◆ **The records**

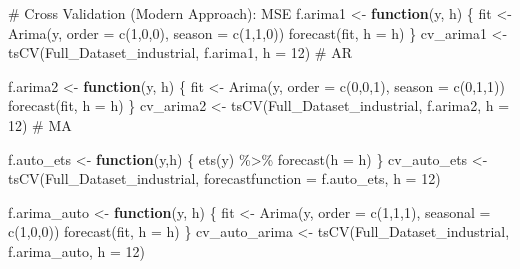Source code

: \documentclass[
  letterpaper,
  DIV=11,
  numbers=noendperiod]{scrartcl}
\newenvironment{Shaded}{\begin{snugshade}}{\end{snugshade}}
\newcommand{\AttributeTok}[1]{\textcolor[rgb]{0.40,0.45,0.13}{#1}}
\newcommand{\CommentTok}[1]{\textcolor[rgb]{0.37,0.37,0.37}{#1}}
\newcommand{\ControlFlowTok}[1]{\textcolor[rgb]{0.00,0.23,0.31}{\textbf{#1}}}
\newcommand{\DecValTok}[1]{\textcolor[rgb]{0.68,0.00,0.00}{#1}}
\newcommand{\FunctionTok}[1]{\textcolor[rgb]{0.28,0.35,0.67}{#1}}
\newcommand{\NormalTok}[1]{\textcolor[rgb]{0.00,0.23,0.31}{#1}}
\newcommand{\OtherTok}[1]{\textcolor[rgb]{0.00,0.23,0.31}{#1}}
\newcommand{\SpecialCharTok}[1]{\textcolor[rgb]{0.37,0.37,0.37}{#1}}
\begin{document}
\begin{Shaded}
\begin{Highlighting}[]
\CommentTok{\# Cross Validation (Modern Approach): MSE}
\NormalTok{f.arima1 }\OtherTok{\textless{}{-}} \ControlFlowTok{function}\NormalTok{(y, h) \{}
\NormalTok{  fit }\OtherTok{\textless{}{-}} \FunctionTok{Arima}\NormalTok{(y, }\AttributeTok{order =} \FunctionTok{c}\NormalTok{(}\DecValTok{1}\NormalTok{,}\DecValTok{0}\NormalTok{,}\DecValTok{0}\NormalTok{), }\AttributeTok{season =} \FunctionTok{c}\NormalTok{(}\DecValTok{1}\NormalTok{,}\DecValTok{1}\NormalTok{,}\DecValTok{0}\NormalTok{))}
  \FunctionTok{forecast}\NormalTok{(fit, }\AttributeTok{h =}\NormalTok{ h)}
\NormalTok{\}}
\NormalTok{cv\_arima1 }\OtherTok{\textless{}{-}} \FunctionTok{tsCV}\NormalTok{(Full\_Dataset\_industrial, f.arima1, }\AttributeTok{h =} \DecValTok{12}\NormalTok{) }\CommentTok{\# AR}


\NormalTok{f.arima2 }\OtherTok{\textless{}{-}} \ControlFlowTok{function}\NormalTok{(y, h) \{}
\NormalTok{  fit }\OtherTok{\textless{}{-}} \FunctionTok{Arima}\NormalTok{(y, }\AttributeTok{order =} \FunctionTok{c}\NormalTok{(}\DecValTok{0}\NormalTok{,}\DecValTok{0}\NormalTok{,}\DecValTok{1}\NormalTok{), }\AttributeTok{season =} \FunctionTok{c}\NormalTok{(}\DecValTok{0}\NormalTok{,}\DecValTok{1}\NormalTok{,}\DecValTok{1}\NormalTok{))}
  \FunctionTok{forecast}\NormalTok{(fit, }\AttributeTok{h =}\NormalTok{ h)}
\NormalTok{\}}
\NormalTok{cv\_arima2 }\OtherTok{\textless{}{-}} \FunctionTok{tsCV}\NormalTok{(Full\_Dataset\_industrial, f.arima2, }\AttributeTok{h =} \DecValTok{12}\NormalTok{) }\CommentTok{\# MA}


\NormalTok{f.auto\_ets }\OtherTok{\textless{}{-}} \ControlFlowTok{function}\NormalTok{(y,h) \{}
  \FunctionTok{ets}\NormalTok{(y) }\SpecialCharTok{\%\textgreater{}\%} \FunctionTok{forecast}\NormalTok{(}\AttributeTok{h =}\NormalTok{ h)}
\NormalTok{\}}
\NormalTok{cv\_auto\_ets }\OtherTok{\textless{}{-}} \FunctionTok{tsCV}\NormalTok{(Full\_Dataset\_industrial, }\AttributeTok{forecastfunction =}\NormalTok{ f.auto\_ets, }\AttributeTok{h =} \DecValTok{12}\NormalTok{)}


\NormalTok{f.arima\_auto }\OtherTok{\textless{}{-}} \ControlFlowTok{function}\NormalTok{(y, h) \{}
\NormalTok{  fit }\OtherTok{\textless{}{-}} \FunctionTok{Arima}\NormalTok{(y, }\AttributeTok{order =} \FunctionTok{c}\NormalTok{(}\DecValTok{1}\NormalTok{,}\DecValTok{1}\NormalTok{,}\DecValTok{1}\NormalTok{), }\AttributeTok{seasonal =} \FunctionTok{c}\NormalTok{(}\DecValTok{1}\NormalTok{,}\DecValTok{0}\NormalTok{,}\DecValTok{0}\NormalTok{))}
  \FunctionTok{forecast}\NormalTok{(fit, }\AttributeTok{h =}\NormalTok{ h)}
\NormalTok{\}}
\NormalTok{cv\_auto\_arima }\OtherTok{\textless{}{-}} \FunctionTok{tsCV}\NormalTok{(Full\_Dataset\_industrial, f.arima\_auto, }\AttributeTok{h =} \DecValTok{12}\NormalTok{) }



\end{Highlighting}
\end{Shaded}
\end{document}
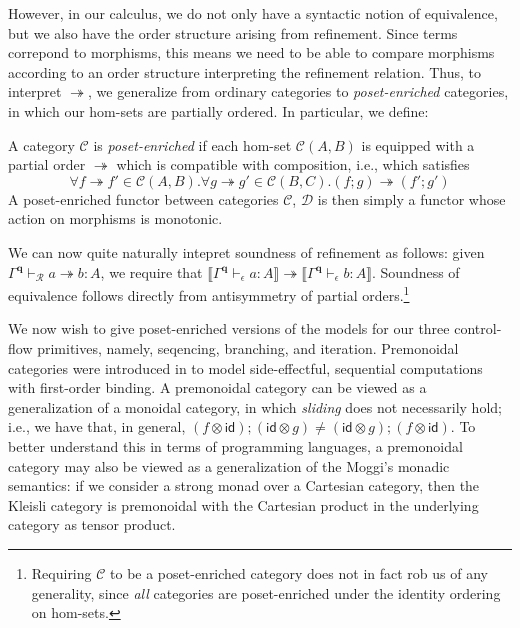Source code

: \documentclass[acmsmall,screen,review]{acmart}
\newcommand{\mc}[1]{\ensuremath{\mathcal{#1}}}
\newcommand{\mb}[1]{\ensuremath{\mathbf{#1}}}
\newcommand{\ms}[1]{\ensuremath{\mathsf{#1}}}
\newcommand{\hasty}[4]{#1 \vdash_{#2} #3: {#4}}
\newcommand{\tref}{\twoheadrightarrow}
\newcommand{\cref}{\twoheadrightarrow}
\newcommand{\tmle}[5]{#1 \vdash_{#2} #3 \tref #4 : {#5}}
\newcommand{\dnt}[1]{\llbracket{#1}\rrbracket}
\begin{document}
However, in our calculus, we do not only have a syntactic notion of equivalence, but we also have
the order structure arising from refinement. Since terms correpond to morphisms, this means we need
to be able to compare morphisms according to an order structure interpreting the refinement
relation. Thus, to interpret $\tref$, we generalize from ordinary categories to
\emph{poset-enriched} categories, in which our hom-sets are partially ordered. In particular, we
define:

\begin{definition}
  A category $\mc{C}$ is \emph{poset-enriched} if each hom-set $\mc{C}(A, B)$ is equipped with a
  partial order $\cref$ which is compatible with composition, i.e., which satisfies
  $$
  \forall f \cref f' \in \mc{C}(A, B) . \forall g \tref g' \in \mc{C}(B, C) . 
    (f ; g) \tref (f' ; g')
  $$
  A poset-enriched functor between categories $\mc{C}$, $\mc{D}$ is then simply a functor whose
  action on morphisms is monotonic.
\end{definition}

We can now quite naturally intepret soundness of refinement as follows: given
$\tmle{\Gamma^{\mb{q}}}{\mc{R}}{a}{b}{A}$, we require that
$\dnt{\hasty{\Gamma^{\mb{q}}}{\epsilon}{a}{A}} \cref \dnt{\hasty{\Gamma^{\mb{q}}}{\epsilon}{b}{A}}$.
Soundness of equivalence follows directly from antisymmetry of partial orders.\footnote{Requiring
$\mc{C}$ to be a poset-enriched category does not in fact rob us of any generality, since \emph{all}
categories are poset-enriched under the identity ordering on hom-sets.}

We now wish to give poset-enriched versions of the models for our three control-flow primitives,
namely, seqencing, branching, and iteration. Premonoidal categories were introduced in
\citet{power-premonoidal-97} to model side-effectful, sequential computations with first-order
binding. A premonoidal category can be viewed as a generalization of a monoidal category, in which
\emph{sliding} does not necessarily hold; i.e., we have that, in general,
$
(f \otimes \ms{id}) ; (\ms{id} \otimes g) \neq
(\ms{id} \otimes g) ; (f \otimes \ms{id})
$.
To better understand this in terms of programming languages, a premonoidal category may also be
viewed as a generalization of the Moggi's \cite{moggi-91-monad} monadic semantics: if we consider a
strong monad over a Cartesian category, then the Kleisli category is premonoidal with the Cartesian
product in the underlying category as tensor product. 
\end{document}

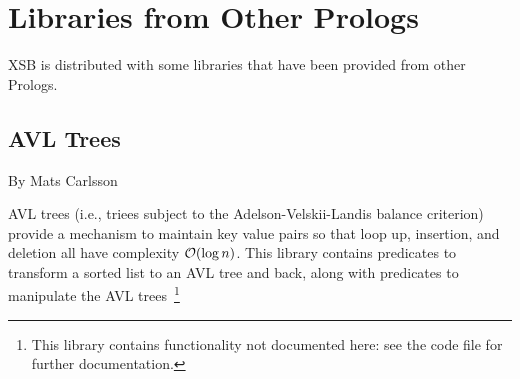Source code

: \chapter{Libraries from Other Prologs}

XSB is distributed with some libraries that have been provided from
other Prologs.

%
%
%
%
\section{AVL Trees}

By Mats Carlsson

AVL trees (i.e., triees subject to the Adelson-Velskii-Landis balance
criterion) provide a mechanism to maintain key value pairs so that
loop up, insertion, and deletion all have complexity ${\cal O}(\log
n)$.  This library contains predicates to transform a sorted list to
an AVL tree and back, along with predicates to manipulate the AVL
trees~\footnote{This library contains functionality not documented
  here: see the code file for further documentation.}

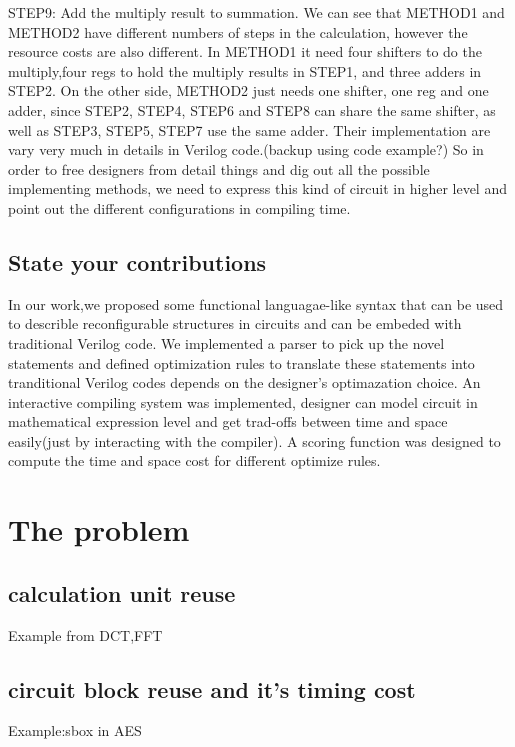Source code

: \documentclass[11pt]{article} %
\begin{document}
STEP9: Add the multiply result to summation. \newline\newline
We can see that METHOD1 and METHOD2 have different numbers of steps in the calculation, however the resource costs are also different. In METHOD1 it need four shifters to do the multiply,four regs to hold the multiply results  in STEP1, and three adders in STEP2. On the other side, METHOD2 just needs one shifter, one reg and one adder, since STEP2, STEP4, STEP6 and STEP8 can share the same shifter, as well as STEP3, STEP5, STEP7 use the same adder.\newline
Their implementation are vary very much in details in Verilog code.(backup using code example?) \newline
So in order to free designers from detail things and dig out all the possible implementing methods, we need to express this kind of circuit in higher level and point out the different configurations in compiling time.\newline\newline
\subsection{State your contributions}
In our work,we proposed some functional languagae-like syntax that can be used to describle reconfigurable structures in circuits and can be embeded with traditional Verilog code. We implemented a parser to pick up the novel statements and defined optimization rules to translate these statements into tranditional Verilog codes depends on the designer's optimazation choice. An interactive compiling system was implemented, designer can model circuit in mathematical expression level and get trad-offs between time and space easily(just by interacting with the compiler). A scoring function was designed to compute the time and space cost for different optimize rules.\newline\newline 

\section{The problem}
\subsection{calculation unit reuse}
Example from DCT,FFT
\subsection{circuit block reuse and it's timing cost}
Example:sbox in AES
\end{document}
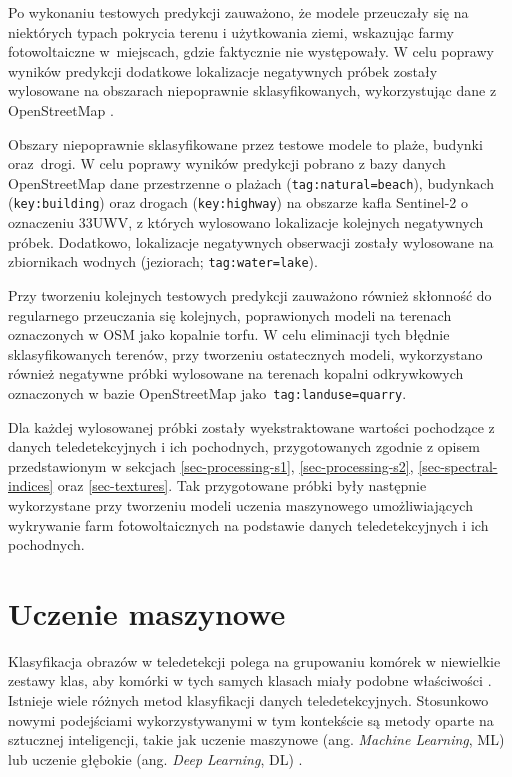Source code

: \documentclass{amuthesis}
\begin{document}
Po wykonaniu testowych predykcji zauważono, że modele przeuczały się na
niektórych typach pokrycia terenu i użytkowania ziemi, wskazując farmy
fotowoltaiczne w~miejscach, gdzie faktycznie nie występowały. W celu
poprawy wyników predykcji dodatkowe lokalizacje negatywnych próbek
zostały wylosowane na obszarach niepoprawnie sklasyfikowanych,
wykorzystując dane z OpenStreetMap \autocite{OpenStreetMap}.

Obszary niepoprawnie sklasyfikowane przez testowe modele to plaże,
budynki oraz~drogi. W celu poprawy wyników predykcji pobrano z bazy
danych OpenStreetMap dane przestrzenne o plażach
(\texttt{tag:natural=beach}), budynkach (\texttt{key:building}) oraz
drogach (\texttt{key:highway}) na obszarze kafla Sentinel-2 o oznaczeniu
33UWV, z których wylosowano lokalizacje kolejnych negatywnych próbek.
Dodatkowo, lokalizacje negatywnych obserwacji zostały wylosowane na
zbiornikach wodnych (jeziorach; \texttt{tag:water=lake}).

Przy tworzeniu kolejnych testowych predykcji zauważono również skłonność
do regularnego przeuczania się kolejnych, poprawionych modeli na
terenach oznaczonych w OSM jako kopalnie torfu. W celu eliminacji tych
błędnie sklasyfikowanych terenów, przy tworzeniu ostatecznych modeli,
wykorzystano również negatywne próbki wylosowane na terenach kopalni
odkrywkowych oznaczonych w bazie OpenStreetMap
jako~\texttt{tag:landuse=quarry}.

Dla każdej wylosowanej próbki zostały wyekstraktowane wartości
pochodzące z danych teledetekcyjnych i ich pochodnych, przygotowanych
zgodnie z opisem przedstawionym w sekcjach \ref{sec-processing-s1},
\ref{sec-processing-s2}, \ref{sec-spectral-indices} oraz
\ref{sec-textures}. Tak przygotowane próbki były następnie wykorzystane
przy tworzeniu modeli uczenia maszynowego umożliwiających wykrywanie
farm fotowoltaicznych na podstawie danych teledetekcyjnych i ich
pochodnych.

\hypertarget{sec-machine-learning}{%
\section{Uczenie maszynowe}\label{sec-machine-learning}}

Klasyfikacja obrazów w teledetekcji polega na grupowaniu komórek w
niewielkie zestawy klas, aby komórki w tych samych klasach miały podobne
właściwości \autocite{ismail_2009_classification}. Istnieje wiele
różnych metod klasyfikacji danych teledetekcyjnych. Stosunkowo nowymi
podejściami wykorzystywanymi w tym kontekście są metody oparte na
sztucznej inteligencji, takie jak uczenie maszynowe (ang. \emph{Machine
Learning}, ML) lub uczenie głębokie (ang. \emph{Deep Learning}, DL)
\autocite{hejmanowska_2020_dane}.
\end{document}
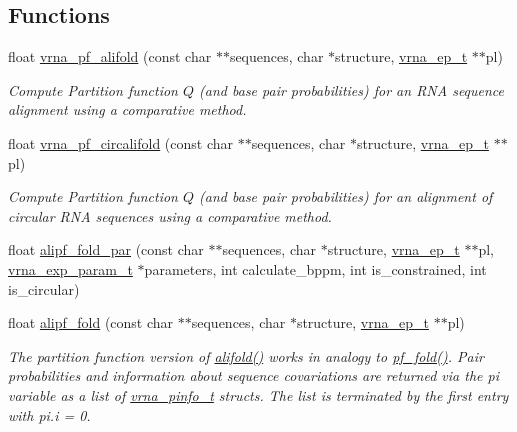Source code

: \subsection*{Functions}
\begin{DoxyCompactItemize}
\item 
float \mbox{\hyperlink{group__consensus__pf__fold_ga374e31a0f326b2c5da5b84e143a63f38}{vrna\+\_\+pf\+\_\+alifold}} (const char $\ast$$\ast$sequences, char $\ast$structure, \mbox{\hyperlink{group__struct__utils_gab9ac98ab55ded9fb90043b024b915aca}{vrna\+\_\+ep\+\_\+t}} $\ast$$\ast$pl)
\begin{DoxyCompactList}\small\item\em Compute Partition function $Q$ (and base pair probabilities) for an R\+NA sequence alignment using a comparative method. \end{DoxyCompactList}\item 
float \mbox{\hyperlink{group__consensus__pf__fold_gab70fe6c9a78b79cc5669881720926e1d}{vrna\+\_\+pf\+\_\+circalifold}} (const char $\ast$$\ast$sequences, char $\ast$structure, \mbox{\hyperlink{group__struct__utils_gab9ac98ab55ded9fb90043b024b915aca}{vrna\+\_\+ep\+\_\+t}} $\ast$$\ast$pl)
\begin{DoxyCompactList}\small\item\em Compute Partition function $Q$ (and base pair probabilities) for an alignment of circular R\+NA sequences using a comparative method. \end{DoxyCompactList}\item 
float \mbox{\hyperlink{group__consensus__pf__fold_gab46954fb0ed3b6d5631e7f9b802978cd}{alipf\+\_\+fold\+\_\+par}} (const char $\ast$$\ast$sequences, char $\ast$structure, \mbox{\hyperlink{group__struct__utils_gab9ac98ab55ded9fb90043b024b915aca}{vrna\+\_\+ep\+\_\+t}} $\ast$$\ast$pl, \mbox{\hyperlink{group__energy__parameters_ga01d8b92fe734df8d79a6169482c7d8d8}{vrna\+\_\+exp\+\_\+param\+\_\+t}} $\ast$parameters, int calculate\+\_\+bppm, int is\+\_\+constrained, int is\+\_\+circular)
\item 
float \mbox{\hyperlink{group__consensus__pf__fold_ga1a5f6cfb9d761fa862ce4edc7c369cd2}{alipf\+\_\+fold}} (const char $\ast$$\ast$sequences, char $\ast$structure, \mbox{\hyperlink{group__struct__utils_gab9ac98ab55ded9fb90043b024b915aca}{vrna\+\_\+ep\+\_\+t}} $\ast$$\ast$pl)
\begin{DoxyCompactList}\small\item\em The partition function version of \mbox{\hyperlink{group__consensus__mfe__fold_ga4cf00f0659e5f0480335d69e797f05b1}{alifold()}} works in analogy to \mbox{\hyperlink{group__pf__fold_gadc3db3d98742427e7001a7fd36ef28c2}{pf\+\_\+fold()}}. Pair probabilities and information about sequence covariations are returned via the \textquotesingle{}pi\textquotesingle{} variable as a list of \mbox{\hyperlink{group__aln__utils_ga6660dfca23debee7306e0cd53341263f}{vrna\+\_\+pinfo\+\_\+t}} structs. The list is terminated by the first entry with pi.\+i = 0. \end{DoxyCompactList}\item 

\end{DoxyCompactItemize}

◆ **What you will do**
Print, without alteration, only the lines above between the one holding "odkrywkowych oznaczonych w" and the one holding "były następnie wykorzystane", inclusive.

◆ **Task result**
odkrywkowych oznaczonych w bazie OpenStreetMap
jako~\texttt{tag:landuse=quarry}.

Dla każdej wylosowanej próbki zostały wyekstraktowane wartości
pochodzące z danych teledetekcyjnych i ich pochodnych, przygotowanych
zgodnie z opisem przedstawionym w sekcjach \ref{sec-processing-s1},
\ref{sec-processing-s2}, \ref{sec-spectral-indices} oraz
\ref{sec-textures}. Tak przygotowane próbki były następnie wykorzystane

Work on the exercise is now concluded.